The Brunt Ice Shelf flows west towards the sea at a speed of 0.4km per year, and the BAS team always knew there was a strong possibility the station might need to be relocated if a chunk of the shelf came apart as an iceberg. As a result, movements have been closely monitored. Satellite data showed in 2012 that a chasm - a crack that goes all the way to the sea - that had been innocuous for 35 years was starting to move. Ice-penetrating radar technologies monitored the chasm, and in October 2016 a second crack was identified 17km north of Halley. If it continues to grow, there is a strong possibility it would hinder resupply operations.
“Over the last couple of years our operational teams have been meticulous in developing very detailed plans for the move and we are excited by the challenge,” said Tim Stockings, director of operations at BAS.
“Antarctica can be a very hostile environment. Each summer season is very short - about nine weeks. And because the ice and the weather are unpredictable we have to be flexible in our approach. We have planned the move in stages – the science infrastructure that captures environmental data will remain in place while the stations modules move.”
Data gathered at Halley VI is vital for understanding Earth and space weather, and ozone measurements have been taken there since the 1950s when a hole in the ozone layer was first discovered using data gathered in Antarctica. The BAS says a “severe space weather event” would cause $6 to $42 billion daily losses, just to the US economy - estimates made by a Cambridge Centre for Risk Studies report, imagining a catastrophic solar storm.

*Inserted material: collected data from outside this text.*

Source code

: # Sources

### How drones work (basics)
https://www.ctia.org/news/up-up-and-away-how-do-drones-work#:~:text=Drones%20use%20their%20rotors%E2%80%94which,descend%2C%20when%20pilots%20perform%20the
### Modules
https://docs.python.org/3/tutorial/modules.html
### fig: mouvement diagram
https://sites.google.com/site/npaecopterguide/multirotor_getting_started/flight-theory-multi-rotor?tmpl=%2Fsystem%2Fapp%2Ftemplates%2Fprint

There was no hint, from a statement released by the BAS, that the crack was the direct result of anything other than natural movements in the ice shelf. But there has been a recent spate of bad news relating to climate change.
Research released by the US Fish and Wildlife Service in Anchorage this week estimates that polar bear populations will shrink by a third by 2050, due to a loss of Arctic sea ice.
Antarctica and Arctic sea ice are also reportedly at record lows, with an area the size of India missing. Director of the US National Snow and Ice Data Center (NSIDC) in Boulder, Colorado, Mark Serreze, told Reuters “some really crazy things [are] going on,” referring to a combination of greenhouse gases, El Nino and other factors. Antarctica sea ice has not been this low since 1982, and Arctic sea ice since 2006. Serreze warned, "Antarctica is the sleeping elephant that is beginning to stir".